Group terms within the equation that appear to have like terms that can be factored. Drop the f(x) from the equation because it is merely a reminder that this is an algebraic function. Since the first two terms in this example have "x" raised to a power, you would group them together. You also would group the last two terms together because 5 and 20 are both divisible by 5. The grouped equation in this example would be: (x^3 + 4x^2) + (-5x - 20) = 0.
Factor out terms that are common to the grouped portions of the equation. In this example, the x^2 is common to both terms in the first set of parentheses. Therefore, you would write: x^2 (x + 4). The number -5 is common to both terms in the second grouping, so you would write -5 (x + 4). The entire equation at this point would look like this: x^2 (x + 4) - 5 (x + 4) = 0.
Combine the two terms from the outside of each parentheses into their own set of parentheses, and add the terms within the previous parentheses once. In this example, you would write (x^2 - 5) (x + 4) = 0.
Set each polynomial within a set of parentheses equal to zero. In this example, you would write: x^2 - 5 = 0, and x + 4 = 0.

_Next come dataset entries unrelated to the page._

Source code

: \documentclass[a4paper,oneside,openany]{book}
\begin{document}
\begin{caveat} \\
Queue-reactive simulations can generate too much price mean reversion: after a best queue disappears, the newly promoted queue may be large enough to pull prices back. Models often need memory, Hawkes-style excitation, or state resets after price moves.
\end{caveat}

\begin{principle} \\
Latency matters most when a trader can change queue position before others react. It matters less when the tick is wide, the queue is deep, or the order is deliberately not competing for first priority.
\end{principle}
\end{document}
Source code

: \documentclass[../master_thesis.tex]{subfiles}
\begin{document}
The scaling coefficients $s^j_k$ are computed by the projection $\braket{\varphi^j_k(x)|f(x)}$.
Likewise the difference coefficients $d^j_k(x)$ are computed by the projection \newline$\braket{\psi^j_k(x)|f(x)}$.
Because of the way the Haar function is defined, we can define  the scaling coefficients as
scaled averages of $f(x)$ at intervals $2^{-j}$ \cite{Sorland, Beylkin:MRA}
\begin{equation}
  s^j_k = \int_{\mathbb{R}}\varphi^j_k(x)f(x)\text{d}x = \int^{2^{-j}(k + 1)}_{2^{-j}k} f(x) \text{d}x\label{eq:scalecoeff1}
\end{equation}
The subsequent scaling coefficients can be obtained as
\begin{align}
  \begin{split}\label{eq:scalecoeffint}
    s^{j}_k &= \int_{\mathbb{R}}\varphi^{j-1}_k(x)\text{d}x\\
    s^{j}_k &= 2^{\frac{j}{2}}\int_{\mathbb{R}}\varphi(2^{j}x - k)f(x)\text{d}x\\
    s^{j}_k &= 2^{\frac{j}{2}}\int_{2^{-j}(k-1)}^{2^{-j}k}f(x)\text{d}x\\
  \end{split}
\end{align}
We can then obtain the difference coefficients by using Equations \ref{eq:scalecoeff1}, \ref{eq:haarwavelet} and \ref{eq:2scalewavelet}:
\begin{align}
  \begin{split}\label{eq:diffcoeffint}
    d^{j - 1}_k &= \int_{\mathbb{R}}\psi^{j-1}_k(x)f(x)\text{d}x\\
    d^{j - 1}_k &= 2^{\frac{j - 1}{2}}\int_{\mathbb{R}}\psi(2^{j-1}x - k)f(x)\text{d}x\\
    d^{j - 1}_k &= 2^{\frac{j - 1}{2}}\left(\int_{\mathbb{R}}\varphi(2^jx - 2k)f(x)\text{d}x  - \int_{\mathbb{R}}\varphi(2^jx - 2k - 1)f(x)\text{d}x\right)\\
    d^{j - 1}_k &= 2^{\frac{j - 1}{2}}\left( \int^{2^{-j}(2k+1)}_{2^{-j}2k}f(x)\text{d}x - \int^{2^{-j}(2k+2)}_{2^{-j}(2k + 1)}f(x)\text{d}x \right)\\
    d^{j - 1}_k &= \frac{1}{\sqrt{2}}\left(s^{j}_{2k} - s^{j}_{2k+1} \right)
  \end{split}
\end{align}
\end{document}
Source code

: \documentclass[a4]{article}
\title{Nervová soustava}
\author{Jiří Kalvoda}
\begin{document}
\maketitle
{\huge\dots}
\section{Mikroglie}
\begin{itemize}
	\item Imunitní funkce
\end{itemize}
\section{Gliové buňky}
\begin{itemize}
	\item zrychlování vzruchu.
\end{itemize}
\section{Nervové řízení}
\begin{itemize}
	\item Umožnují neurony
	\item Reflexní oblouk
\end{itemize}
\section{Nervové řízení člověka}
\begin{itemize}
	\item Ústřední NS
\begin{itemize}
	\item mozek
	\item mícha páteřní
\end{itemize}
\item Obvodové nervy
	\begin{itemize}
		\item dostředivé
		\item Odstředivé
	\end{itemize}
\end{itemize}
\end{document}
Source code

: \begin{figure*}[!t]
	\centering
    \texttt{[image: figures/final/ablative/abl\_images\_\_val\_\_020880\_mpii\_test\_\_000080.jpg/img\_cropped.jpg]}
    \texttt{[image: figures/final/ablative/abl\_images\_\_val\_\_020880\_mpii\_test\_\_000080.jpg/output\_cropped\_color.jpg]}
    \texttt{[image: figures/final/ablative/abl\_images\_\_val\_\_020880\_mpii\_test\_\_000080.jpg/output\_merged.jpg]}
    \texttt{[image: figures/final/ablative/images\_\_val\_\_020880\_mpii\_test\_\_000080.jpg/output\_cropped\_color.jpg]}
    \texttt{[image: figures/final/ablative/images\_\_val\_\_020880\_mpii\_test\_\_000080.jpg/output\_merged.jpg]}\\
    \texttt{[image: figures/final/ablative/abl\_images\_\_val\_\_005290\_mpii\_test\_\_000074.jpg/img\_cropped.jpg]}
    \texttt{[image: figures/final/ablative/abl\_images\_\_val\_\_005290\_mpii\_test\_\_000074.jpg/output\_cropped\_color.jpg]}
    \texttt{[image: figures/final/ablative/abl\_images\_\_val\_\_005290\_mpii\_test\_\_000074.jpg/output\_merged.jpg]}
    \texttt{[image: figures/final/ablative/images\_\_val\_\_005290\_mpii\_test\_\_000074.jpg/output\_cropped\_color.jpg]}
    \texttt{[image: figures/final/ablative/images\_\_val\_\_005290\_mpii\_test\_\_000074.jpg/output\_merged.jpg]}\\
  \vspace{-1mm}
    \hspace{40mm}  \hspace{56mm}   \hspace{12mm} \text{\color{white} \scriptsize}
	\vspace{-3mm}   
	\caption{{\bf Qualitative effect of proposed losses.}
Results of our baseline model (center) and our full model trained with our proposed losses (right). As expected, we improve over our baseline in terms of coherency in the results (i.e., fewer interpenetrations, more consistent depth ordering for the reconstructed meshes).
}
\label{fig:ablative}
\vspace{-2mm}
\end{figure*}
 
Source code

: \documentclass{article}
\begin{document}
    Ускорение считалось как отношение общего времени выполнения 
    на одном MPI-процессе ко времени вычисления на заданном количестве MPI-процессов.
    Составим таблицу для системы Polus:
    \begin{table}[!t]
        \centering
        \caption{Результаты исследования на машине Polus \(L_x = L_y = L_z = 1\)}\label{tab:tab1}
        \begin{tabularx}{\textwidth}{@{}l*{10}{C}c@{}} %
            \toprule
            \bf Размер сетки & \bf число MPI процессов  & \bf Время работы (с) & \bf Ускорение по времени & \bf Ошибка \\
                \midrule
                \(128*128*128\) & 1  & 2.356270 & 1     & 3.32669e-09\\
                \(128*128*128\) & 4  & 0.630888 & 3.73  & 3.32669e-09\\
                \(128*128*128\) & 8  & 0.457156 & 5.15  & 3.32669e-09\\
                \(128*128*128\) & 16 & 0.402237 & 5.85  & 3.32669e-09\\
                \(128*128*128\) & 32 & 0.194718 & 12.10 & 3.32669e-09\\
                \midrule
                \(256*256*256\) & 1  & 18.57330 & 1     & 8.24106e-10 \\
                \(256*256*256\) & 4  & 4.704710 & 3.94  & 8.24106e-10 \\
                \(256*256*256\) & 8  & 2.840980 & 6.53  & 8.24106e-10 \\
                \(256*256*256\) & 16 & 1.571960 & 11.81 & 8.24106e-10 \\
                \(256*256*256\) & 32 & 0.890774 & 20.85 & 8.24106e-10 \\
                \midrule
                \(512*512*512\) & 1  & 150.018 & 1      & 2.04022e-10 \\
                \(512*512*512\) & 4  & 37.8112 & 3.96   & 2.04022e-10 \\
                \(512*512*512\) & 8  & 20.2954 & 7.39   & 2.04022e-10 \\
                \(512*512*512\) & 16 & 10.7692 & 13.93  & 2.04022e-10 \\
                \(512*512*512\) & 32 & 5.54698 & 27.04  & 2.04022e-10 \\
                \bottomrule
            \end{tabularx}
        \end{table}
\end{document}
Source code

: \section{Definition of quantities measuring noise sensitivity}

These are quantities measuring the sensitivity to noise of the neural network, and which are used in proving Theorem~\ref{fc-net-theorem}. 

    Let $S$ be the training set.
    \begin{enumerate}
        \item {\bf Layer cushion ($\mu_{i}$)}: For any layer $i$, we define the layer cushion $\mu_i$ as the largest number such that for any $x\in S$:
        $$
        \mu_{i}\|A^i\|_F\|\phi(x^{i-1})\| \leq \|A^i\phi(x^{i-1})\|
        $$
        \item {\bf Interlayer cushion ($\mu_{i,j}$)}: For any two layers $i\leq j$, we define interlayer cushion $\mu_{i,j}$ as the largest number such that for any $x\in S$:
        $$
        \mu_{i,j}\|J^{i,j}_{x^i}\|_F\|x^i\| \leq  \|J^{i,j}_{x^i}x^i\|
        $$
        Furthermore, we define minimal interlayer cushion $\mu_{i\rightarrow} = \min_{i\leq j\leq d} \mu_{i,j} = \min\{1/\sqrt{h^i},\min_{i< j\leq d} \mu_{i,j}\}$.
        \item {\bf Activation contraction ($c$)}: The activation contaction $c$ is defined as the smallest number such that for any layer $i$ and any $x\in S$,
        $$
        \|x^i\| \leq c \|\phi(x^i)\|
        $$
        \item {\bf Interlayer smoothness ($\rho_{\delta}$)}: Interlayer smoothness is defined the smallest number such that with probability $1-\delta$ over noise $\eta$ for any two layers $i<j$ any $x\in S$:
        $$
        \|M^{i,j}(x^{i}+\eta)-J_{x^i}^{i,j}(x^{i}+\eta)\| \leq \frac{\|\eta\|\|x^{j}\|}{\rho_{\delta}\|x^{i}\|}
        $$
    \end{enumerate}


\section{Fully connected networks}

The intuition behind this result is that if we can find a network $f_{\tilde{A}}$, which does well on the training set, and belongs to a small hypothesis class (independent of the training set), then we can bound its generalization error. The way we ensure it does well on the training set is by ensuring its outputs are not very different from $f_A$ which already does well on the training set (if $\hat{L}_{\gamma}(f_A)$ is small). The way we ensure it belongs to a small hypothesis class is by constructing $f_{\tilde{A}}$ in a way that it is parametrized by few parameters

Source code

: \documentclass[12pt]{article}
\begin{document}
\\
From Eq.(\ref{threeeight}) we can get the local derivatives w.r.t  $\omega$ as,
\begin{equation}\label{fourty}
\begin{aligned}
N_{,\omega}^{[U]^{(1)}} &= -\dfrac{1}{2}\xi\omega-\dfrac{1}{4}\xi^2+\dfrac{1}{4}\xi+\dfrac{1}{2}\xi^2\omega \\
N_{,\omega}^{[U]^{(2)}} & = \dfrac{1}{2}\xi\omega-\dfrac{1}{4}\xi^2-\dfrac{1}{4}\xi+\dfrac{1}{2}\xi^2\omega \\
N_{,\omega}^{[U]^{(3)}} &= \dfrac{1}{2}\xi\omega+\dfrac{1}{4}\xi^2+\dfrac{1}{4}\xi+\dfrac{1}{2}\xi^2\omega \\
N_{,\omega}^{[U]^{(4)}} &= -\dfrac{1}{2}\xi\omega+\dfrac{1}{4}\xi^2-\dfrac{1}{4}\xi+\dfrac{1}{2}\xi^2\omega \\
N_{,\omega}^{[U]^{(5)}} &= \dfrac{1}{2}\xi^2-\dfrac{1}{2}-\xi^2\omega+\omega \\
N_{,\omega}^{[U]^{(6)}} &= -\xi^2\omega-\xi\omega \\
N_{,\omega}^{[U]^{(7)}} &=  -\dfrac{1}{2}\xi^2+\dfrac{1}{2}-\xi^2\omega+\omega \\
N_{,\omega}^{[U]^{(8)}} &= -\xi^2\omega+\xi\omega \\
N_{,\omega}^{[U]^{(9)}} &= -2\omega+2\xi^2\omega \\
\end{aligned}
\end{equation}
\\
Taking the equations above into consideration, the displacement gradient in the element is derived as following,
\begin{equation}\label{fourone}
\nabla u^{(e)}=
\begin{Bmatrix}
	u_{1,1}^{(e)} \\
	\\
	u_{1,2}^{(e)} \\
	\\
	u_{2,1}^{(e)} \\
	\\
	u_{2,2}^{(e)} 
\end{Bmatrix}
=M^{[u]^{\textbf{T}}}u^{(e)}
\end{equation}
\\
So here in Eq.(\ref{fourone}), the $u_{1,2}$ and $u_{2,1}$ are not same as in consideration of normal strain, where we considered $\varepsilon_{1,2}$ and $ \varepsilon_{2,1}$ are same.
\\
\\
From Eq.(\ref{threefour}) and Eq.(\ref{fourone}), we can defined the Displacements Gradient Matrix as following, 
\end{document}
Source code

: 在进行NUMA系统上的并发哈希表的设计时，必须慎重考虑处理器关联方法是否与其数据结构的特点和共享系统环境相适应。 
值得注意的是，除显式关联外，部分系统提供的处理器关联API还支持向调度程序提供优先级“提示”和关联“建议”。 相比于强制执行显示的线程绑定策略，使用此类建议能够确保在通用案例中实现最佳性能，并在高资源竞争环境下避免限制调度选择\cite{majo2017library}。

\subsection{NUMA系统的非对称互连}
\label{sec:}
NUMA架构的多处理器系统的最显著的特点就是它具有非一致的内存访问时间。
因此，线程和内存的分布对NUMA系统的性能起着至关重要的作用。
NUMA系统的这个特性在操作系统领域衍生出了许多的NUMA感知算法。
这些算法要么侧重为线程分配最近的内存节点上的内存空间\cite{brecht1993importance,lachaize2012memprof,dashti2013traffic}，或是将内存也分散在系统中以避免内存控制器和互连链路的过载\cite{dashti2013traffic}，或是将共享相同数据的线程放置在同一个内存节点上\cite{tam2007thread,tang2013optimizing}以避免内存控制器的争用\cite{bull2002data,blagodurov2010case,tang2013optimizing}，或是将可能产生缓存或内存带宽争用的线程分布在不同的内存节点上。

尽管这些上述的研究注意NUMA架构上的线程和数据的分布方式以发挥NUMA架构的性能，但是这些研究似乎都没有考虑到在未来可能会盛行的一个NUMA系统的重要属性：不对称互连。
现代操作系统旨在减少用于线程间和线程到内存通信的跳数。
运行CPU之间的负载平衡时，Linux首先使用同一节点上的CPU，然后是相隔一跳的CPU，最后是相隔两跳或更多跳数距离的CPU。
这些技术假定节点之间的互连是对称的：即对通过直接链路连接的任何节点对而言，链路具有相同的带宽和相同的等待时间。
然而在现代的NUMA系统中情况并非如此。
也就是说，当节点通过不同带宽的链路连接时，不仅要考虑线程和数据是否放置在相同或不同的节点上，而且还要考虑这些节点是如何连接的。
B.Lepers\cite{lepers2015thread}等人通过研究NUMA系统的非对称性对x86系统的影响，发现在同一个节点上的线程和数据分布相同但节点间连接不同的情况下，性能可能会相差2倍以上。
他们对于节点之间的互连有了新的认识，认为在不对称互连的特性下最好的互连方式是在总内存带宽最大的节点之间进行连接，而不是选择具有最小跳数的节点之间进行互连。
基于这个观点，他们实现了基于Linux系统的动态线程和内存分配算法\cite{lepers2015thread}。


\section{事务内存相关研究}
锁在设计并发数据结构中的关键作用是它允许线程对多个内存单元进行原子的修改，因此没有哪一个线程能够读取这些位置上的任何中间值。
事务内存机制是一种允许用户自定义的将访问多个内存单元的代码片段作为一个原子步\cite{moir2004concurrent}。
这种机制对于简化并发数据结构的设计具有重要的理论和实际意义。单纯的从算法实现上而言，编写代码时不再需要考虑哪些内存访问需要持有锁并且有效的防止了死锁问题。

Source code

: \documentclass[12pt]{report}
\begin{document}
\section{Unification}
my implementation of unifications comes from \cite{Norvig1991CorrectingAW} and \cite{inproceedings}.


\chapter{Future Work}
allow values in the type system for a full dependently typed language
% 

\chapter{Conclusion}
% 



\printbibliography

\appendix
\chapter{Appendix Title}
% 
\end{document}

Solve both expressions. Remember to change the sign of a number that you move across the equal sign. In this case, you would write x^2 = 5. Then you would take the square root of both sides to get x = +/- 2.236. This accounts for two of the zeros for the function: +2.236 and - 2.236. Then you would move the 4 to the other side of the equation for the second part and change its sign so that you would have: x = -4. This is the third zero of the equation.